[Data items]

+-------+

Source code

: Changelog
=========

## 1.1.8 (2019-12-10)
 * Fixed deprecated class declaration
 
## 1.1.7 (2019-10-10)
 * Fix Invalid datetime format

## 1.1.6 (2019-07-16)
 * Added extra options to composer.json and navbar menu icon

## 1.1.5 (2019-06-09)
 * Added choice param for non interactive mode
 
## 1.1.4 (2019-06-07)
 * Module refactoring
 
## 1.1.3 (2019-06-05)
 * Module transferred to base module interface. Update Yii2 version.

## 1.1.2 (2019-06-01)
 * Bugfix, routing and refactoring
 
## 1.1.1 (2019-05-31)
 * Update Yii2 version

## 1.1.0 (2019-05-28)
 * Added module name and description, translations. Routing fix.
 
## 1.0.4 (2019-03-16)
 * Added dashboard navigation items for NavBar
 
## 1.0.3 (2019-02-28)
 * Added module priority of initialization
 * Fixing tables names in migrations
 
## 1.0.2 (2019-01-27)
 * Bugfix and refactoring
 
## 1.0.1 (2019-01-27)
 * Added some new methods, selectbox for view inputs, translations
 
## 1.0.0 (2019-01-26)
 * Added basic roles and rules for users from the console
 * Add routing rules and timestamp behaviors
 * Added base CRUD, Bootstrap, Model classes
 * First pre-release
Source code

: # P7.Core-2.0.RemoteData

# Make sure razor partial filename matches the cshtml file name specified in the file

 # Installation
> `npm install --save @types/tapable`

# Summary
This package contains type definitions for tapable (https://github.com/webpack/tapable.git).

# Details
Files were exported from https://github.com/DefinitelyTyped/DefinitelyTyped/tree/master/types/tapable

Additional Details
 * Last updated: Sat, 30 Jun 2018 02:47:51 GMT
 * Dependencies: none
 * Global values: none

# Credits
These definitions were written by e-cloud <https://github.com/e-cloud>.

+-------+

* WHAT TO WORK ON:
Check each line of the data for "https". Copy the lines where it turns up.

* ANSWER TO THE PROBLEM:
This package contains type definitions for tapable (https://github.com/webpack/tapable.git).
Files were exported from https://github.com/DefinitelyTyped/DefinitelyTyped/tree/master/types/tapable
These definitions were written by e-cloud <https://github.com/e-cloud>.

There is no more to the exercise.